How will students be interacting with the screen?
They will just be entering it in a line of the graph. Here is the activity I am working on. They are asked to restrict the function on slide 3.
I experimented on this activity but didn’t have any luck:
If needed I could use an input box that is pre-populated with the equation of the line and just have the students add the restriction. However, I do want the graph to display the restriction if I go that route.
Cool Ideas. I’m playing with creating a similar activity. Wondering if you ever figured it out?
Unfortunately no. I just checked each student’s slide to make sure it was correct.
I think Webinar 5 video will help with correctness. I’m watching it now. Introduction to the Computation Layer #5
I also just got info about an example for inputting any equation into graph.
Table items to Graphing Horiz/Vert Lines via CL - #4 by Jay
I am sure there are various ways to check the correctness of a restricted domain. It is not something I have built myself, but depending on what exactly the purpose is but I would think you would…
- Let f be the student function and g be the desired function.
- Set your desired function with parameters (maybe a,b?) for the restricted domain.
- Create a list of inputs along the restricted domain. Something like X=[a,a+.1,…b].
- Check to see the restricted portion of the domain is the same function. (i.e. f(X)-g(X)=0; or some other tolerance level)
- Check to see that the function is undefined where it should be… For example f(a-.1) and f(b+.1) should be undefined, you might even make lists A=[a-.1,…-10] and B=[b+.1,…10]?
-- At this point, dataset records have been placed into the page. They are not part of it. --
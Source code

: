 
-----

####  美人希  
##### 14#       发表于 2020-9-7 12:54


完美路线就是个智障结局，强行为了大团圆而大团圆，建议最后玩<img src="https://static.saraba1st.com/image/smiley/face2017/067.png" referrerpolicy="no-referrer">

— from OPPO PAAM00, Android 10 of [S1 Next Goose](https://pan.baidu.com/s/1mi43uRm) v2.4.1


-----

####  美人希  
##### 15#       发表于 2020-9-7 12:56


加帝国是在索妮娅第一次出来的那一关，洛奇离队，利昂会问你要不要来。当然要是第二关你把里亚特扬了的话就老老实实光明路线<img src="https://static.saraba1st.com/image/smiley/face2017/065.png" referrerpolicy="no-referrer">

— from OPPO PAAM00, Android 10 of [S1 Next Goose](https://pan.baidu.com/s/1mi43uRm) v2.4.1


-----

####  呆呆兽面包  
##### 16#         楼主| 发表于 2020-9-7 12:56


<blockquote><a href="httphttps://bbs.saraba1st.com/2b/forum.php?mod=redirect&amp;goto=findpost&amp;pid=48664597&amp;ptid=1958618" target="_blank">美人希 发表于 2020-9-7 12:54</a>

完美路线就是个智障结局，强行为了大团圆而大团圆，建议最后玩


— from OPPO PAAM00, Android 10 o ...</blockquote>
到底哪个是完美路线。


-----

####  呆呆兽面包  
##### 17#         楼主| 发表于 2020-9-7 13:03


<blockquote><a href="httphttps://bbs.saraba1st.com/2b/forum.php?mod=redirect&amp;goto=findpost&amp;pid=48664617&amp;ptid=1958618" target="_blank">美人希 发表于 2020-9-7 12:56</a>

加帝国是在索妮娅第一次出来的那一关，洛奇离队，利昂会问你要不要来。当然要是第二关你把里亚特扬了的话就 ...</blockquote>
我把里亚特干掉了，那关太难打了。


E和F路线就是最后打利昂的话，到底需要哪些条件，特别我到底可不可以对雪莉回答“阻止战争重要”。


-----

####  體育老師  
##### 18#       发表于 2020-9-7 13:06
I know those are not the most concrete set of directions…I will try to build an example if I find the time.
That wasn’t too bad…
It worked for the one function I checked… feel free to look for bugs!
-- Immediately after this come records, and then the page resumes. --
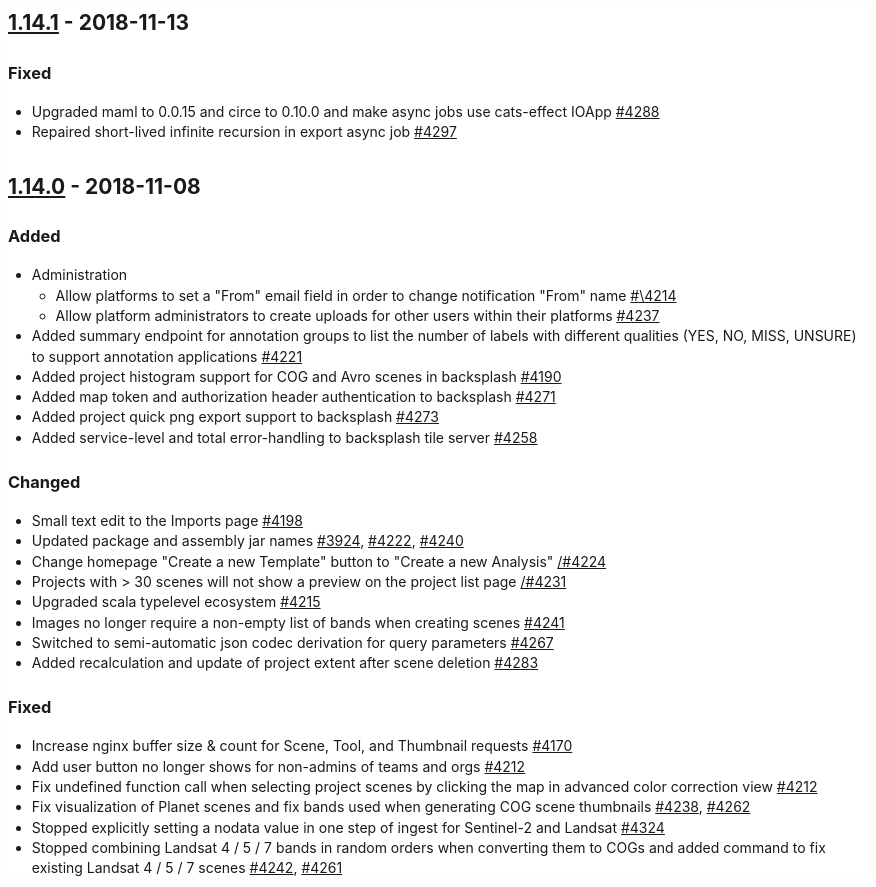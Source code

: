 ## [1.14.1] - 2018-11-13
### Fixed
- Upgraded maml to 0.0.15 and circe to 0.10.0 and make async jobs use cats-effect IOApp [#4288](https://github.com/raster-foundry/raster-foundry/pull/4288)
- Repaired short-lived infinite recursion in export async job [#4297](https://github.com/raster-foundry/raster-foundry/pull/4297)

## [1.14.0] - 2018-11-08
### Added
- Administration
  - Allow platforms to set a "From" email field in order to change notification "From" name [#\\4214](https://github.com/raster-foundry/raster-foundry/pull/4214)
  - Allow platform administrators to create uploads for other users within their platforms [#4237](https://github.com/raster-foundry/raster-foundry/pull/4237)
- Added summary endpoint for annotation groups to list the number of labels with different qualities (YES, NO, MISS, UNSURE) to support annotation applications [#4221](https://github.com/raster-foundry/raster-foundry/pull/4221)
- Added project histogram support for COG and Avro scenes in backsplash [#4190](https://github.com/raster-foundry/raster-foundry/pull/4190)
- Added map token and authorization header authentication to backsplash [#4271](https://github.com/raster-foundry/raster-foundry/pull/4271)
- Added project quick png export support to backsplash [#4273](https://github.com/raster-foundry/raster-foundry/pull/4273)
- Added service-level and total error-handling to backsplash tile server [#4258](https://github.com/raster-foundry/raster-foundry/pull/4258)

### Changed
- Small text edit to the Imports page [#4198](https://github.com/raster-foundry/raster-foundry/pull/4198)
- Updated package and assembly jar names [#3924](https://github.com/raster-foundry/raster-foundry/pull/3924), [#4222](https://github.com/raster-foundry/raster-foundry/pull/4222), [#4240](https://github.com/raster-foundry/raster-foundry/pull/4240)
- Change homepage "Create a new Template" button to "Create a new Analysis" [/#4224](https://github.com/raster-foundry/raster-foundry/pull/4224)
- Projects with > 30 scenes will not show a preview on the project list page [/#4231](https://github.com/raster-foundry/raster-foundry/pull/4231)
- Upgraded scala typelevel ecosystem [#4215](https://github.com/raster-foundry/raster-foundry/pull/4215)
- Images no longer require a non-empty list of bands when creating scenes [#4241](https://github.com/raster-foundry/raster-foundry/pull/4241)
- Switched to semi-automatic json codec derivation for query parameters [#4267](https://github.com/raster-foundry/raster-foundry/pull/4267)
- Added recalculation and update of project extent after scene deletion [#4283](https://github.com/raster-foundry/raster-foundry/pull/4283)

### Fixed
- Increase nginx buffer size & count for Scene, Tool, and Thumbnail requests [#4170](https://github.com/raster-foundry/raster-foundry/pull/4170)
- Add user button no longer shows for non-admins of teams and orgs [#4212](https://github.com/raster-foundry/raster-foundry/pull/4212)
- Fix undefined function call when selecting project scenes by clicking the map in advanced color correction view [#4212](https://github.com/raster-foundry/raster-foundry/pull/4212)
- Fix visualization of Planet scenes and fix bands used when generating COG scene thumbnails [#4238](https://github.com/raster-foundry/raster-foundry/pull/4238), [#4262](https://github.com/raster-foundry/raster-foundry/pull/4262)
- Stopped explicitly setting a nodata value in one step of ingest for Sentinel-2 and Landsat [#4324](https://github.com/raster-foundry/raster-foundry/pull/4234)
- Stopped combining Landsat 4 / 5 / 7 bands in random orders when converting them to COGs and added command to fix existing Landsat 4 / 5 / 7 scenes [#4242](https://github.com/raster-foundry/raster-foundry/pull/4242), [#4261](https://github.com/raster-foundry/raster-foundry/pull/4261)

[Unreleased]: https://github.com/raster-foundry/raster-foundry/compare/v1.55.0...HEAD
[1.55.0]: https://github.com/raster-foundry/raster-foundry/compare/v1.54.0...v1.55.0
[1.54.0]: https://github.com/raster-foundry/raster-foundry/compare/v1.53.0...v1.54.0
[1.53.0]: https://github.com/raster-foundry/raster-foundry/compare/v1.52.2...v1.53.0
[1.52.2]: https://github.com/raster-foundry/raster-foundry/compare/1.52.1...1.52.2
[1.52.1]: https://github.com/raster-foundry/raster-foundry/compare/1.52.0...1.52.1
[1.52.0]: https://github.com/raster-foundry/raster-foundry/compare/1.51.0...1.52.0
[1.51.0]: https://github.com/raster-foundry/raster-foundry/compare/1.50.0...1.51.0
[1.50.0]: https://github.com/raster-foundry/raster-foundry/compare/1.49.0...1.50.0
[1.49.0]: https://github.com/raster-foundry/raster-foundry/compare/1.48.0...1.49.0
[1.48.0]: https://github.com/raster-foundry/raster-foundry/compare/1.47.0...1.48.0
[1.47.0]: https://github.com/raster-foundry/raster-foundry/compare/1.46.1...1.47.0
[1.46.1]: https://github.com/raster-foundry/raster-foundry/compare/1.46.0...1.46.1
[1.46.0]: https://github.com/raster-foundry/raster-foundry/compare/1.45.0...1.46.0
[1.44.2]: https://github.com/raster-foundry/raster-foundry/compare/1.44.1...1.44.2
[1.44.1]: https://github.com/raster-foundry/raster-foundry/compare/1.44.0...1.44.1
[1.44.0]: https://github.com/raster-foundry/raster-foundry/compare/1.43.0...1.44.0
[1.43.0]: https://github.com/raster-foundry/raster-foundry/compare/1.42.0...1.43.0
[1.42.0]: https://github.com/raster-foundry/raster-foundry/compare/1.41.0...1.42.0
[1.41.0]: https://github.com/raster-foundry/raster-foundry/compare/1.40.3...1.41.0
[1.40.3]: https://github.com/raster-foundry/raster-foundry/compare/1.40.2...1.40.3
[1.40.2]: https://github.com/raster-foundry/raster-foundry/compare/1.40.1...1.40.2
[1.40.1]: https://github.com/raster-foundry/raster-foundry/compare/1.40.0...1.40.1
[1.40.0]: https://github.com/raster-foundry/raster-foundry/compare/1.39.0...1.40.0
[1.39.0]: https://github.com/raster-foundry/raster-foundry/compare/1.38.1...1.39.0
[1.38.1]: https://github.com/raster-foundry/raster-foundry/compare/1.38.0...1.38.1
[1.38.0]: https://github.com/raster-foundry/raster-foundry/compare/1.37.0...1.38.0
[1.37.0]: https://github.com/raster-foundry/raster-foundry/compare/1.36.0...1.37.0
[1.36.0]: https://github.com/raster-foundry/raster-foundry/compare/1.35.0...1.36.0
[1.35.0]: https://github.com/raster-foundry/raster-foundry/compare/1.34.1...1.35.0
[1.34.1]: https://github.com/raster-foundry/raster-foundry/compare/1.34.0...1.34.1
[1.34.0]: https://github.com/raster-foundry/raster-foundry/compare/1.33.0...1.34.0
[1.33.0]: https://github.com/raster-foundry/raster-foundry/compare/1.32.1...1.33.0
[1.32.1]: https://github.com/raster-foundry/raster-foundry/compare/1.32.0...1.32.1
[1.32.0]: https://github.com/raster-foundry/raster-foundry/compare/1.31.0...1.32.0
[1.31.0]: https://github.com/raster-foundry/raster-foundry/compare/1.30.0...1.31.0
[1.30.0]: https://github.com/raster-foundry/raster-foundry/compare/1.29.1...1.30.0
[1.29.1]: https://github.com/raster-foundry/raster-foundry/compare/1.29.0...1.29.1
[1.29.0]: https://github.com/raster-foundry/raster-foundry/compare/1.28.0...1.29.0
[1.28.0]: https://github.com/raster-foundry/raster-foundry/compare/1.27.0...1.28.0
[1.27.0]: https://github.com/raster-foundry/raster-foundry/compare/1.26.0...1.27.0
[1.26.0]: https://github.com/raster-foundry/raster-foundry/compare/1.25.1...1.26.0
[1.25.1]: https://github.com/raster-foundry/raster-foundry/tree/1.25.1
[1.25.0]: https://github.com/raster-foundry/raster-foundry/tree/1.25.0
[1.24.0]: https://github.com/raster-foundry/raster-foundry/tree/1.24.0
[1.23.0]: https://github.com/raster-foundry/raster-foundry/tree/1.23.0
[1.22.0]: https://github.com/raster-foundry/raster-foundry/tree/1.22.0
[1.21.3]: https://github.com/raster-foundry/raster-foundry/tree/1.21.3
[1.21.2]: https://github.com/raster-foundry/raster-foundry/tree/1.21.2
[1.21.1]: https://github.com/raster-foundry/raster-foundry/tree/1.21.1
[1.21.0]: https://github.com/raster-foundry/raster-foundry/tree/1.21.0
[1.20.0]: https://github.com/raster-foundry/raster-foundry/tree/1.20.0
[1.19.0]: https://github.com/raster-foundry/raster-foundry/tree/1.19.0
[1.18.1]: https://github.com/raster-foundry/raster-foundry/tree/1.18.1
[1.18.0]: https://github.com/raster-foundry/raster-foundry/tree/1.18.0
[1.17.1]: https://github.com/raster-foundry/raster-foundry/tree/1.17.1
[1.17.0]: https://github.com/raster-foundry/raster-foundry/tree/1.17.0
[1.16.4]: https://github.com/raster-foundry/raster-foundry/tree/1.16.4
[1.16.3]: https://github.com/raster-foundry/raster-foundry/tree/1.16.3
[1.16.2]: https://github.com/raster-foundry/raster-foundry/tree/1.16.2
[1.16.0]: https://github.com/raster-foundry/raster-foundry/tree/1.16.0
[1.15.0]: https://github.com/raster-foundry/raster-foundry/tree/1.15.0
[1.14.2]: https://github.com/raster-foundry/raster-foundry/tree/1.14.2
[1.14.1]: https://github.com/raster-foundry/raster-foundry/tree/1.14.1
[1.14.0]: https://github.com/raster-foundry/raster-foundry/tree/1.14.0
[1.13.0]: https://github.com/raster-foundry/raster-foundry/tree/1.13.0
I think testing a single point to the left and right of the restriction (with a small epsilon) would suffice, but I built the example using a list of points. When I first built it with lists, I tried to use total(f(A)), but that would make a wide array of answers correct so I switched over to quantile(f(A),0). The tolerance is set to .1
Just be careful because I believe the above example only works with ≤ ≥ and not with < >, though it could be easily tweaked to do so instead.
In looking for a simpler solution I was surprised to discover that CL cannot check for equality between two lists (see attached). Though I supose CL support for numberLists is limited in general.
Yes, that’s the type of thing that Jay’s Webinar 5 guides us through. I’m currently looking at 19 minutes. so slightly before that is were it starts.